Codziennie pięć kolejnych osób, umiera w Etiopii z powodu suszy - od ponad czterech lat nie padał tam deszcz. Mimo, że świat obiecał już pomoc humanitarną dla Afryki problemem pozostaje jednak jej dostarczenie. Drogi w Etiopii są w katastrofalnym stanie - to główny powód ale nie jedyny. Ten drugi duży problem to złodzieje - rozmaite gangi z sąsiedniej Somalii.

Przeszkody nie leżą jednak wyłącznie w samej Etiopii, lecz również w Erytrei. Tamtejszy port - Dżibuti jest głównym miejscem gdzie dociera pomoc z Europy i USA. By usprawnić transport żywności ONZ zainwestowało już miliony dolarów w modernizację portu.
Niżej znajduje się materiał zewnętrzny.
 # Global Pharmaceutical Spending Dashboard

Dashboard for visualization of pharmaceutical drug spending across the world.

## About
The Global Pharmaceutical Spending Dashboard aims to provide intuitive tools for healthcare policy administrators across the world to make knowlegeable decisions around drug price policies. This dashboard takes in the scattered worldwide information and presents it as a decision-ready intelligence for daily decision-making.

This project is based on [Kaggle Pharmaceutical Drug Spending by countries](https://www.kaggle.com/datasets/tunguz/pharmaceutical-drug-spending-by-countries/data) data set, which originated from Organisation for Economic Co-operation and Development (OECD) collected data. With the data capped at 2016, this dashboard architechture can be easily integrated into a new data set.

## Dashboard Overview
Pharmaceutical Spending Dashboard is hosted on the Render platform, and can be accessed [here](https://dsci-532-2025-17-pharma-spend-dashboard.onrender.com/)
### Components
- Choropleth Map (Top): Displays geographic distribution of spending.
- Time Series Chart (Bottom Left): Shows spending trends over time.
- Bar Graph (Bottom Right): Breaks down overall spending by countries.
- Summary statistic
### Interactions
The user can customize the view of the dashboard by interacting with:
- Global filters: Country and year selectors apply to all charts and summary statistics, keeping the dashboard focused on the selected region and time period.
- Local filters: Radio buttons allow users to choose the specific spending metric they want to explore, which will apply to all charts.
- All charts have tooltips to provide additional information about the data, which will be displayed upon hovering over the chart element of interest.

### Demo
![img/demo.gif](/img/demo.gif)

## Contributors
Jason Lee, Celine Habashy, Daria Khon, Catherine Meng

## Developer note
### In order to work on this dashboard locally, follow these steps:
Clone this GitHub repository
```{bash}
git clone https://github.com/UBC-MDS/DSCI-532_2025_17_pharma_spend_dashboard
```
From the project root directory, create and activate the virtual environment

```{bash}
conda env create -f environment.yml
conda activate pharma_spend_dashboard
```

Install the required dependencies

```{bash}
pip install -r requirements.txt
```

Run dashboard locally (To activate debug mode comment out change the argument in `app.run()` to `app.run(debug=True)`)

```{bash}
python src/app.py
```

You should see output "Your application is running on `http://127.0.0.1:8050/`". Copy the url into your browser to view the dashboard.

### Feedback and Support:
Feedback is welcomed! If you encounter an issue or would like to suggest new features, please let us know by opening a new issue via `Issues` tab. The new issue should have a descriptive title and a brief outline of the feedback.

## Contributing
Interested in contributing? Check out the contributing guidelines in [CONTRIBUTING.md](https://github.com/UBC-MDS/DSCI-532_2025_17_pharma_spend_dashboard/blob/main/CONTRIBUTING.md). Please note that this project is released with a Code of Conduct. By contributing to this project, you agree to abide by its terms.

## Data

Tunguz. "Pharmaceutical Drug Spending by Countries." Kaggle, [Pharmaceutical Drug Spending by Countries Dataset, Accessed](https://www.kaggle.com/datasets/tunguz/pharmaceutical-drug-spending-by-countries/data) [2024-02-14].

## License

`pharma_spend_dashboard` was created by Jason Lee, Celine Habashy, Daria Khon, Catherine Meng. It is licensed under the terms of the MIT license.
Szefowa Światowego Programu Żywnościowego Catherine Bertini podkreśla, że konieczne jest przyspieszenie prac: "Port w Dżibuti jest kluczowy, by pomóc głodującym mieszkańcom Etiopii. To jeden z najważniejszych portów regionu", mówi Catherine Bertini. Odwiedza ona dotknięte suszą kraje afrykańskie by oszacować realne zagrożenie głodem, który według szacunków może dotknąć nawet szesnaście milionów ludzi.